Ideal heart rate to burn fat
Exercisers are often confused about measuring the exact heart rate that is sufficient for effective fat loss. Moreover, they are commonly uncertain about how long they have to keep their heart rate elevated. Even though it sounds complicated, calculating this ideal heart rate is pretty much simple. Most of the benefits from cardio training are achieved by exercising in a proper heart rate zone. To calculate this heart pace, one should first understand what the maximum heart rate is. The maximum heart rate is calculated by subtracting the exerciser's age from 206 for women, or 220 for men. The targeted heart rate zone, for successful cardio training, is somewhere between 50% and 75% of one’s maximum heart rate. However, this rule of thumb is applied only on healthy people. Moreover, the heart rate should increase as the exerciser gets in better shape, moving slowly from 50% to 75%.
For a successful cardio training, practice a minimum of 30 minutes of moderate cardio exercise five days per week. For more vigorous exercise, 20 minutes of training, 3 times per week should be enough. One can raise the duration of training to increase the aerobic fitness and burn more fats and calories per workout session.

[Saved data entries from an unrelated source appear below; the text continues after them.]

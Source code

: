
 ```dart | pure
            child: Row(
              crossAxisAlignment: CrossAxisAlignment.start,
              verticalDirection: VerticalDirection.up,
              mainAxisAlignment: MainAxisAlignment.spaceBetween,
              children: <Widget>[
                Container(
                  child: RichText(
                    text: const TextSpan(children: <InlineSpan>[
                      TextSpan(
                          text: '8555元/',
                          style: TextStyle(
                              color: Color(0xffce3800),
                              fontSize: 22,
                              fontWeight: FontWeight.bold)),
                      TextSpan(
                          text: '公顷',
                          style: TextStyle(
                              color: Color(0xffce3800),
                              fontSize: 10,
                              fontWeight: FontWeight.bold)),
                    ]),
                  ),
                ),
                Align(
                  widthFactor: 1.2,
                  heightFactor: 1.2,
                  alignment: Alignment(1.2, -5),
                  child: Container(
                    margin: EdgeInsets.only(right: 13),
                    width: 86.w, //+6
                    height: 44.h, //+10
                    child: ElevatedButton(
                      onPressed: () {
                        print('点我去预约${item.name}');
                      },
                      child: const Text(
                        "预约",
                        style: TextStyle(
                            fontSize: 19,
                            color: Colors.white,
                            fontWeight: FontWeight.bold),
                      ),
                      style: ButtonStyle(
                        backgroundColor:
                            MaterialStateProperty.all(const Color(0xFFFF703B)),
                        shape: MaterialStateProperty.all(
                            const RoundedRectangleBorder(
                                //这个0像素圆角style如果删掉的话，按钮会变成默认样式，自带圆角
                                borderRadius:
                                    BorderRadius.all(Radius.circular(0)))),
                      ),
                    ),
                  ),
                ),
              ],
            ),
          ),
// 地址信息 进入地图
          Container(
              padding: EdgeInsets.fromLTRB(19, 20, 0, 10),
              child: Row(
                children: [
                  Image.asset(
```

How to count the heart beats per minute
A heart rate monitor is a useful fitness accessory to accompany the cardio workout. There are a lot of watches, bracelets and professional heart rate monitors on the market. Some of the fitness machines also have heart rate monitors embedded, and display the accurate measurement during the training. To find out how many times the heart is beating per minute, one should place a finger at the back corner of the lower jaw, right above the carotid artery in the neck. The beating of the heart feels as pulsing in the neck.